Arrow darter
- Conservation status: Near Threatened (IUCN 3.1)

Scientific classification
- Kingdom: Animalia
- Phylum: Chordata
- Class: Actinopterygii
- Order: Perciformes
- Family: Percidae
- Subfamily: Etheostomatinae
- Genus: Etheostoma
- Species: E. sagitta
- Binomial name: Etheostoma sagitta (D. S. Jordan & Swain, 1883)
- Synonyms: Poecilichthys sagitta D. S. Jordan & Swain, 1883; Etheostoma sagitta sagitta (D. S. Jordan & Swain, 1883);

= Arrow darter =

- Authority: (D. S. Jordan & Swain, 1883)
- Conservation status: NT
- Synonyms: Poecilichthys sagitta D. S. Jordan & Swain, 1883, Etheostoma sagitta sagitta (D. S. Jordan & Swain, 1883)

Species of fish

The arrow darter (Etheostoma sagitta) is a species of freshwater ray-finned fish, a darter from the subfamily Etheostomatinae, part of the family Percidae, which also contains the perches, ruffes and pikeperches. It is found in parts of Kentucky and Tennessee, particularly in the Cumberland and Kentucky Rivers. These small fish are part of the perch family. They grow to be about 4.5 in in length. Their opercle, breast, and cheek are all unscaled. They have a vertical black bar at the base of their caudal fin. Six to nine vertical banded bars run down the side of the fish. The dorsal side of the fish is olive green in color, and the ventral side is a yellow to white pattern. The first dorsal fin has a black base, followed by green color, and then a reddish-orange end. The second dorsal is clear with two rows of laterally lined orange spots. The caudal fin is clear and has two-three vertical lines of orange spots. The anal fin has a green base and then clear at the end. The breeding male has bright orange-red spots and breeding tubercles present on the scales.

== Diet ==
Arrow darters usually feed on insect larvae, such as blackflies, caddisfly, and beetles. They also frequently feed on mayflies and midges. If the darter is greater than 2.8 in, they often feed on small crayfish.

== Habitat ==
Arrow darters are often found in shallow pools of water near large, flat stones. The streams they are found in are so small they are sometimes reduced to puddles. They can be found around wooded debris and rock ledges.

== Reproduction and life cycle ==
Little is known about the reproduction of the arrow darter. In the book, Handbook of Darters by Lawrence Page, pregnant females have been found by a scientist, Bailey, in April. It is probable that spawning occurs from April to May.

== Distribution ==
The arrow darter is found in the rivers and streams spanning Kentucky and Tennessee. This species was found in at least 74 streams in the upper Kentucky River basin. However, surveys have tested and populations of the arrow darter can be found in 47 streams across the same region.

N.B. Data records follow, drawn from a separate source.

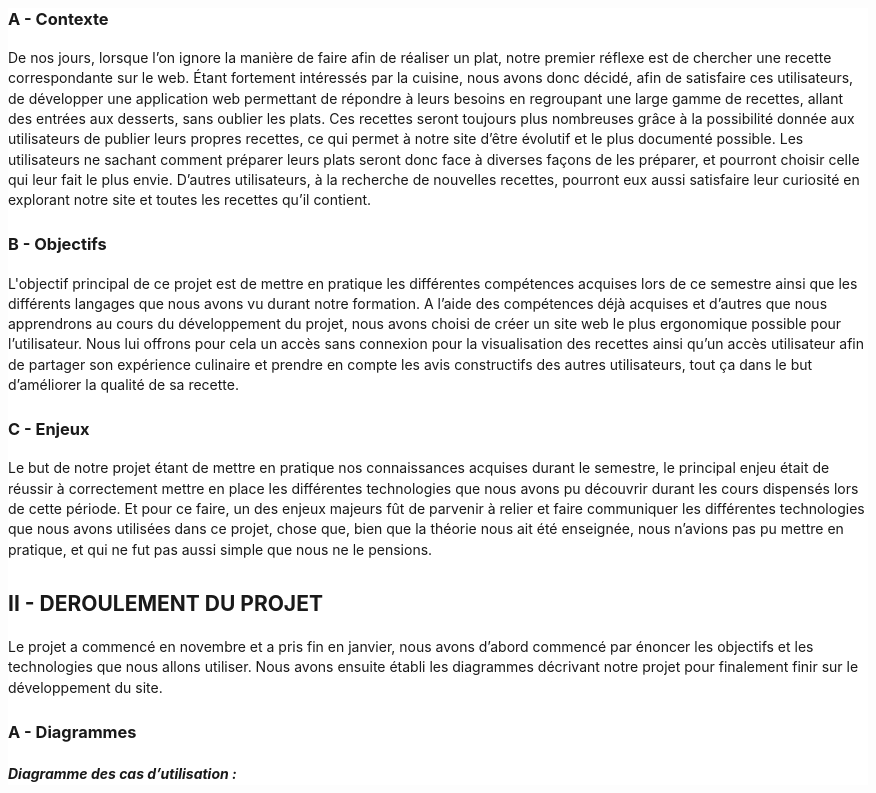 ### A - Contexte <a id="contexte"></a>

De nos jours, lorsque l’on ignore la manière de faire afin de réaliser un plat, notre premier réflexe est de chercher une recette correspondante sur le web. Étant fortement intéressés par la cuisine, nous avons donc décidé, afin de satisfaire ces utilisateurs, de développer une application web permettant de répondre à leurs besoins en regroupant une large gamme de recettes, allant des entrées aux desserts, sans oublier les plats. Ces recettes seront toujours plus nombreuses grâce à la possibilité donnée aux utilisateurs de publier leurs propres recettes, ce qui permet à notre site d’être évolutif et le plus documenté possible. Les utilisateurs ne sachant comment préparer leurs plats seront donc face à diverses façons de les préparer, et pourront choisir celle qui leur fait le plus envie. D’autres utilisateurs, à la recherche de nouvelles recettes, pourront eux aussi satisfaire leur curiosité en explorant notre site et toutes les recettes qu’il contient. 

### B - Objectifs <a id="objectifs"></a>

L'objectif principal de ce projet est de mettre en pratique les différentes compétences acquises lors de ce semestre ainsi que les différents langages que nous avons vu durant notre formation.
A l’aide des compétences déjà acquises et d’autres que nous apprendrons au cours du développement du projet, nous avons choisi de créer un site web le plus ergonomique possible pour l’utilisateur. Nous lui offrons pour cela un accès sans connexion pour la visualisation des recettes ainsi qu’un accès utilisateur afin de partager son expérience culinaire et prendre en compte les avis constructifs des autres utilisateurs, tout ça dans le but d’améliorer la qualité de sa recette.


### C - Enjeux <a id="enjeux"></a>

Le but de notre projet étant de mettre en pratique nos connaissances acquises durant le semestre, le principal enjeu était de réussir à correctement mettre en place les différentes technologies que nous avons pu découvrir durant les cours dispensés lors de cette période. Et pour ce faire, un des enjeux majeurs fût de parvenir à relier et faire communiquer les différentes technologies que nous avons utilisées dans ce projet, chose que, bien que la théorie nous ait été enseignée, nous n’avions pas pu mettre en pratique, et qui ne fut pas aussi simple que nous ne le pensions.


## II - DEROULEMENT DU PROJET <a id="deroulement"></a>

Le projet a commencé en novembre et a pris fin en janvier, nous avons d’abord commencé par énoncer les objectifs et les technologies que nous allons utiliser. Nous avons ensuite établi les diagrammes décrivant notre projet pour finalement finir sur le développement du site.

### A - Diagrammes <a id="diagrammes"></a>

##### Diagramme des cas d’utilisation : <a id="utilisation"></a>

== Importance to humans ==
The arrow darter species is being poisoned by humans mining for coal. The pollution caused by the runoff of explosions is detrimental to the health of the streams nearby, and all those who live in them. The arrow darter is not on the endangered species list yet, but it has been wiped out from more than half of its regions. Protecting the species and the habitat it lives in will protect the drinking water for humans by preserving headwater streams. Polluted streams from coal runoff has been linked to increases of cancer and birth defects in humans. Therefore, it is important to keep the headwater streams from being polluted. This would impact human health and preserve the wildlife and habitats at the same time.

== Etymology ==
Scientific Name: Etheostoma sagitta – Etheostoma: Greek, etheo = to strain + Greek, stoma = mouth; Latin, sagitta: the specific epithet sagitta means arrow.